Voilà ce que signifie déposséder la terre. Les conquêtes territoriales ne consistent pas seulement à déplacer des frontières et à imposer un gouvernement indésirable. Elles se manifestent aussi en nous empêchant de voir la terre. La terre, ce qui dure tout en se renouvelant à chaque saison et dans nos pensées, la terre en tant qu’objet de contemplation cesse de nous intéresser. Nous ne pensons fébrilement qu’aux changements, nous prenons feu et flamme pour un mouvement qui vise à rendre la situation meilleure.

Dans les petites annonces des journaux figurent d’ordinaire des rubriques « biens immobiliers » et « biens meubles ». Nous pourrions de la même façon dresser l’inventaire du monde entier. Autant les climats révolutionnaires que les climats contre-révolutionnaires font que nous sommes attirés par les « biens meubles », et que nous oublions les « biens immobiliers ». (…)

Je ne sous-estime pas les « biens meubles ». Si on les oubliait, cela se ferait au détriment des « biens immobiliers ». (…)

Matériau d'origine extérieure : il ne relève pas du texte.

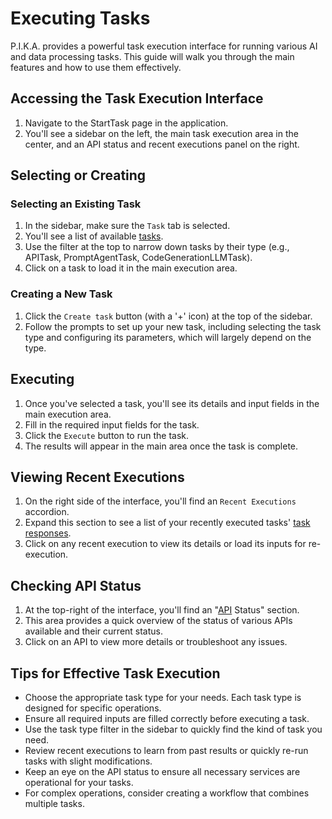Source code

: # Executing Tasks

P.I.K.A. provides a powerful task execution interface for running various AI and data processing tasks. This guide will walk you through the main features and how to use them effectively.

## Accessing the Task Execution Interface

1. Navigate to the StartTask page in the application.
2. You'll see a sidebar on the left, the main task execution area in the center, and an API status and recent executions panel on the right.

## Selecting or Creating

### Selecting an Existing Task
1. In the sidebar, make sure the `Task` tab is selected.
2. You'll see a list of available [tasks](/shared/knowledgebase/core/task/task).
3. Use the filter at the top to narrow down tasks by their type (e.g., APITask, PromptAgentTask, CodeGenerationLLMTask).
4. Click on a task to load it in the main execution area.

### Creating a New Task
1. Click the `Create task` button (with a '+' icon) at the top of the sidebar.
2. Follow the prompts to set up your new task, including selecting the task type and configuring its parameters, which will largely depend on the type. 

## Executing

1. Once you've selected a task, you'll see its details and input fields in the main execution area.
2. Fill in the required input fields for the task.
3. Click the `Execute` button to run the task.
4. The results will appear in the main area once the task is complete.

## Viewing Recent Executions

1. On the right side of the interface, you'll find an `Recent Executions` accordion.
2. Expand this section to see a list of your recently executed tasks' [task responses](/shared/knowledgebase/core/task_response.md).
3. Click on any recent execution to view its details or load its inputs for re-execution.

## Checking API Status

1. At the top-right of the interface, you'll find an "[API](/shared/knowledgebase/core/api.md) Status" section.
2. This area provides a quick overview of the status of various APIs available and their current status.
3. Click on an API to view more details or troubleshoot any issues.

## Tips for Effective Task Execution

- Choose the appropriate task type for your needs. Each task type is designed for specific operations.
- Ensure all required inputs are filled correctly before executing a task.
- Use the task type filter in the sidebar to quickly find the kind of task you need.
- Review recent executions to learn from past results or quickly re-run tasks with slight modifications.
- Keep an eye on the API status to ensure all necessary services are operational for your tasks.
- For complex operations, consider creating a workflow that combines multiple tasks.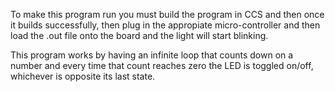 To make this program run you must build the program in CCS and then once it builds successfully, then plug in the appropiate micro-controller and then load the .out file onto the board and the light will start blinking.

This program works by having an infinite loop that counts down on a number and every time that count reaches zero the LED is toggled on/off, whichever is opposite its last state.
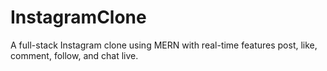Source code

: ﻿# InstagramClone

 A full-stack Instagram clone using MERN with real-time features post, like, comment, follow, and chat live.

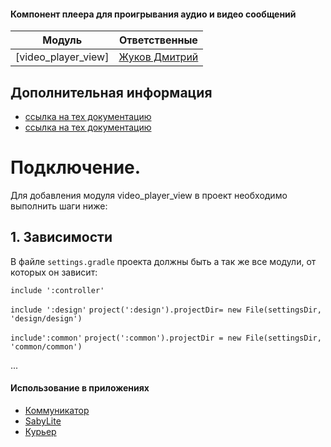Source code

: #### Компонент плеера для проигрывания аудио и видео сообщений

|Модуль|Ответственные|
|-------|-------------|
|[video_player_view]|[Жуков Дмитрий](https://online.sbis.ru/person/6148dfb3-2e78-4328-89f3-6cff9625ceae)|

## Дополнительная информация
- [ссылка на тех документацию](https://online.sbis.ru/shared/disk/26577907-852b-4c0a-92b2-c34f003a71ed)
- [ссылка на тех документацию](https://online.sbis.ru/shared/disk/df217e22-4927-4a1c-b74a-7a1c6d494b83)

# Подключение.

Для добавления модуля video_player_view в проект необходимо выполнить шаги ниже:

## 1. Зависимости
В файле `settings.gradle` проекта должны быть а так же все модули, от которых он зависит:

`include ':controller'`

`include ':design'`
`project(':design').projectDir= new File(settingsDir, 'design/design')`

`include':common'`
`project(':common').projectDir = new File(settingsDir, 'common/common')`

...

#### Использование в приложениях
- [Коммуникатор](https://git.sbis.ru/mobileworkspace/apps/droid/communicator)
- [SabyLite](https://git.sbis.ru/mobileworkspace/apps/droid/sabylite)
- [Курьер](https://git.sbis.ru/mobileworkspace/apps/droid/courier)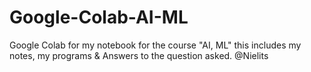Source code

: # Google-Colab-AI-ML
Google Colab for my notebook for the course "AI, ML" this includes my notes, my programs &amp; Answers to the question asked.
@Nielits

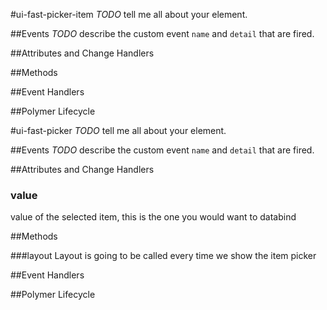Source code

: #ui-fast-picker-item
*TODO* tell me all about your element.



##Events
*TODO* describe the custom event `name` and `detail` that are fired.

##Attributes and Change Handlers

##Methods






##Event Handlers





##Polymer Lifecycle








#ui-fast-picker
*TODO* tell me all about your element.





##Events
*TODO* describe the custom event `name` and `detail` that are fired.

##Attributes and Change Handlers
### value  
value of the selected item, this is the one you would
want to databind






















##Methods










###layout
Layout is going to be called every time we show the item picker

















##Event Handlers            

##Polymer Lifecycle








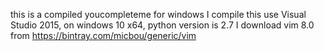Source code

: this is a compiled youcompleteme for windows
I compile this use Visual Studio 2015, on windows 10 x64, python version is 2.7
I download vim 8.0 from https://bintray.com/micbou/generic/vim

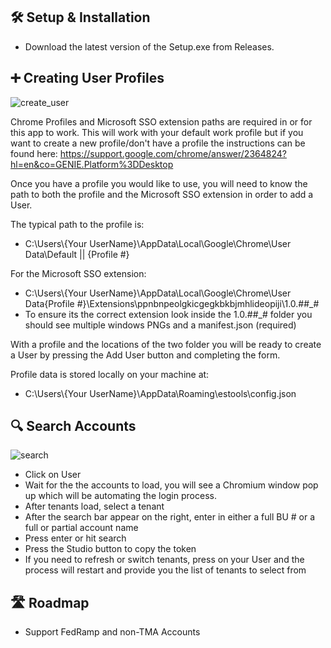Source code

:## 🛠️ Setup & Installation

- Download the latest version of the Setup.exe from Releases.

## ➕ Creating User Profiles

![create_user](https://github.com/user-attachments/assets/2702ca46-a1ad-4e8d-a23f-24e8941edff4)

Chrome Profiles and Microsoft SSO extension paths are required in or for this app to work. This will work with your default work profile but if you want to create a new profile/don't have a profile the instructions can be found here: https://support.google.com/chrome/answer/2364824?hl=en&co=GENIE.Platform%3DDesktop

Once you have a profile you would like to use, you will need to know the path to both the profile and the Microsoft SSO extension in order to add a User.

The typical path to the profile is:
- C:\Users\\{Your UserName}\AppData\Local\Google\Chrome\User Data\Default || {Profile #}

For the Microsoft SSO extension:
- C:\Users\\{Your UserName}\AppData\Local\Google\Chrome\User Data\{Profile #}\Extensions\ppnbnpeolgkicgegkbkbjmhlideopiji\1.0.##_#
- To ensure its the correct extension look inside the 1.0.##_# folder you should see multiple windows PNGs and a manifest.json (required)

With a profile and the locations of the two folder you will be ready to create a User by pressing the Add User button and completing the form.

Profile data is stored locally on your machine at:
- C:\Users\\{Your UserName}\AppData\Roaming\estools\config.json

## 🔍 Search Accounts

![search](https://github.com/user-attachments/assets/7b235297-40cb-45f5-ad30-f57d87130a33)

- Click on User
- Wait for the the accounts to load, you will see a Chromium window pop up which will be automating the login process.
- After tenants load, select a tenant
- After the search bar appear on the right, enter in either a full BU # or a full or partial account name
- Press enter or hit search
- Press the Studio button to copy the token
- If you need to refresh or switch tenants, press on your User and the process will restart and provide you the list of tenants to select from

## 🛣️ Roadmap

- Support FedRamp and non-TMA Accounts
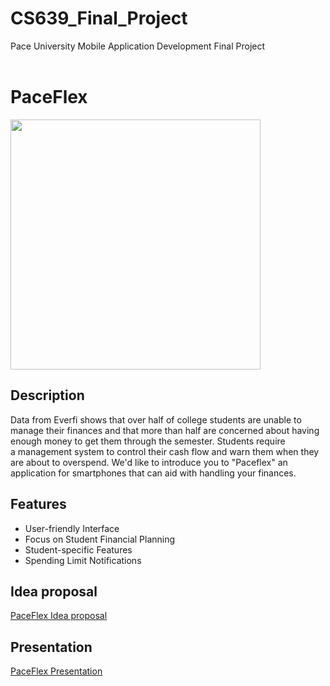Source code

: # CS639_Final_Project
Pace University Mobile Application Development Final Project <br><br>
# PaceFlex
<img src="https://i.imgur.com/7iEpmPq.png" style="width:400px;height:400px;" />

## Description

Data from Everfi shows that over half of college students are unable to manage their finances and that more than half are concerned about having enough money to get them through the semester. Students require a management system to control their cash flow and warn them when they are about to overspend. We'd like to introduce you to "Paceflex" an application for smartphones that can aid with handling your finances.

## Features
-	User-friendly Interface
-	Focus on Student Financial Planning
-	Student-specific Features
-	Spending Limit Notifications

## Idea proposal
<a href="https://docs.google.com/document/d/1xZEOjYTmsf_xQQY8-Do1A9e84M3zAg7AmocohLPcV6Y/edit?usp=sharing)">PaceFlex Idea proposal </a>

## Presentation
<a href="https://docs.google.com/presentation/d/1f0iz4ZoyEbOukXI-15UzDup4qpIc5PHTUez26sWeGxU/edit?usp=sharing"> PaceFlex Presentation </a>
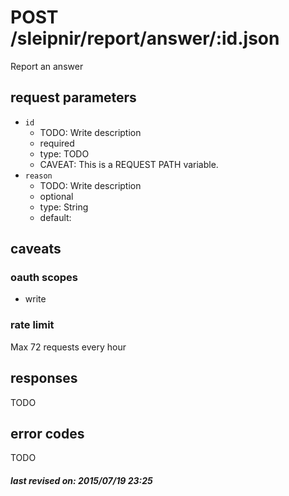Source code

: # POST /sleipnir/report/answer/:id.json

Report an answer

## request parameters

- `id`
  - TODO: Write description
  - required
  - type: TODO
  - CAVEAT: This is a REQUEST PATH variable.
- `reason`
  - TODO: Write description
  - optional
  - type: String
  - default: 

## caveats

### oauth scopes

- write

### rate limit

Max 72 requests every hour

## responses

TODO

## error codes

TODO

##### last revised on: 2015/07/19 23:25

Voilà pourquoi je pardonnai facilement sa distraction à mon éminent ami. Je me dis alors qu’en parcourant à deux les vieux quartiers de Cracovie, nous étions comme deux auteurs associés: l’un de nous était spécialiste des biens meubles, l’autre des biens immobiliers.

Adam Zagajewski, Solidarité, solitude (1986)

Le retrait, la dépossession

Jean SUR, Marché de Résurgences, XXXIX

Un physicien, qui est aussi un spécialiste du Talmud, explique que, pour créer le monde, il a fallu que Dieu, qui tenait toute la place et auprès de qui rien ne pouvait exister, se retire, s’absente, s’exile; c’est ce retrait qui a rendu la création possible. Ce Dieu-là n’est pas le boss dont Obama, fidèle en cela à Bush le fils, promet de « faire le boulot ». C’est l’Émigrant, ou l’Émigré, c’est l’Être ailleurs. Pour ce savant, il y a, sur ce point, concordance entre la théologie et la physique: les particules de la matière, comme d’ailleurs les lettres qui composent les mots, sont mis en scène, ou plutôt mis en vie, par le vide ou l’intervalle qui les sépare. La création serait donc retrait, dépossession. Juste le contraire, remarque ce physicien, des fantasmes de toute-puissance qu’alimentent les jeux électroniques.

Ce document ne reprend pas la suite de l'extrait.